## What you have to do
Which lines below contain "omics"? Pull them out.
··· Given information ···
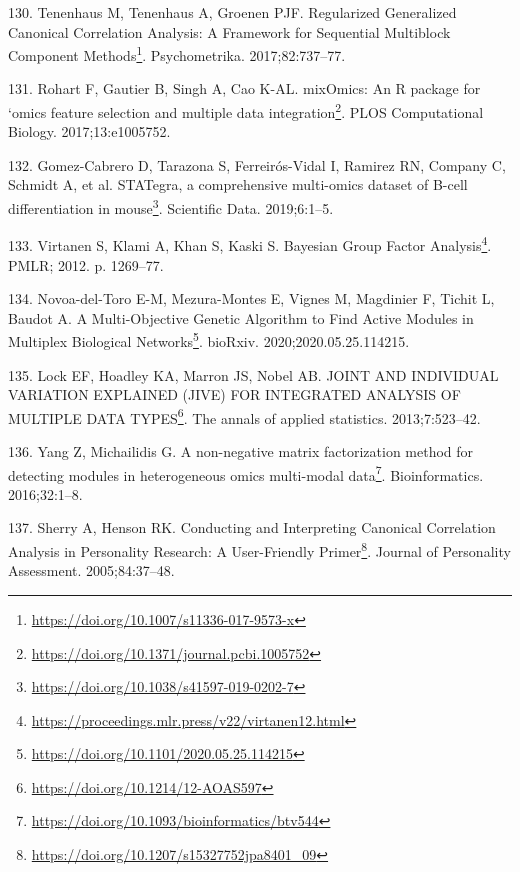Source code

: \documentclass[
  12pt,
  a4paper,
  twoside,
  openright]{book}
\DeclareRobustCommand{\href}[2]{#2\footnote{\url{#1}}}
\newlength{\cslhangindent}
\newlength{\cslentryspacingunit} %
\newenvironment{CSLReferences}[2] %
 {%
  \setlength{\parindent}{0pt}
  \ifodd #1
  \let\oldpar\par
  \def\par{\hangindent=\cslhangindent\oldpar}
  \fi
  \setlength{\parskip}{#2\cslentryspacingunit}
 }%
 {}
\begin{document}
\begin{CSLReferences}{0}{0}
\leavevmode{}%
130. Tenenhaus M, Tenenhaus A, Groenen PJF. \href{https://doi.org/10.1007/s11336-017-9573-x}{Regularized Generalized Canonical Correlation Analysis: A Framework for Sequential Multiblock Component Methods}. Psychometrika. 2017;82:737--77.

\leavevmode{}%
131. Rohart F, Gautier B, Singh A, Cao K-AL. \href{https://doi.org/10.1371/journal.pcbi.1005752}{mixOmics: An R package for {`}omics feature selection and multiple data integration}. PLOS Computational Biology. 2017;13:e1005752.

\leavevmode{}%
132. Gomez-Cabrero D, Tarazona S, Ferreirós-Vidal I, Ramirez RN, Company C, Schmidt A, et al. \href{https://doi.org/10.1038/s41597-019-0202-7}{STATegra, a comprehensive multi-omics dataset of B-cell differentiation in mouse}. Scientific Data. 2019;6:1--5.

\leavevmode{}%
133. Virtanen S, Klami A, Khan S, Kaski S. \href{https://proceedings.mlr.press/v22/virtanen12.html}{Bayesian Group Factor Analysis}. PMLR; 2012. p. 1269--77.

\leavevmode{}%
134. Novoa-del-Toro E-M, Mezura-Montes E, Vignes M, Magdinier F, Tichit L, Baudot A. \href{https://doi.org/10.1101/2020.05.25.114215}{A Multi-Objective Genetic Algorithm to Find Active Modules in Multiplex Biological Networks}. bioRxiv. 2020;2020.05.25.114215.

\leavevmode{}%
135. Lock EF, Hoadley KA, Marron JS, Nobel AB. \href{https://doi.org/10.1214/12-AOAS597}{JOINT AND INDIVIDUAL VARIATION EXPLAINED (JIVE) FOR INTEGRATED ANALYSIS OF MULTIPLE DATA TYPES}. The annals of applied statistics. 2013;7:523--42.

\leavevmode{}%
136. Yang Z, Michailidis G. \href{https://doi.org/10.1093/bioinformatics/btv544}{A non-negative matrix factorization method for detecting modules in heterogeneous omics multi-modal data}. Bioinformatics. 2016;32:1--8.

\leavevmode{}%
137. Sherry A, Henson RK. \href{https://doi.org/10.1207/s15327752jpa8401_09}{Conducting and Interpreting Canonical Correlation Analysis in Personality Research: A User-Friendly Primer}. Journal of Personality Assessment. 2005;84:37--48.


\end{CSLReferences}
\end{document}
···
## Final answer
131. Rohart F, Gautier B, Singh A, Cao K-AL. \href{https://doi.org/10.1371/journal.pcbi.1005752}{mixOmics: An R package for {`}omics feature selection and multiple data integration}. PLOS Computational Biology. 2017;13:e1005752.
132. Gomez-Cabrero D, Tarazona S, Ferreirós-Vidal I, Ramirez RN, Company C, Schmidt A, et al. \href{https://doi.org/10.1038/s41597-019-0202-7}{STATegra, a comprehensive multi-omics dataset of B-cell differentiation in mouse}. Scientific Data. 2019;6:1--5.
136. Yang Z, Michailidis G. \href{https://doi.org/10.1093/bioinformatics/btv544}{A non-negative matrix factorization method for detecting modules in heterogeneous omics multi-modal data}. Bioinformatics. 2016;32:1--8.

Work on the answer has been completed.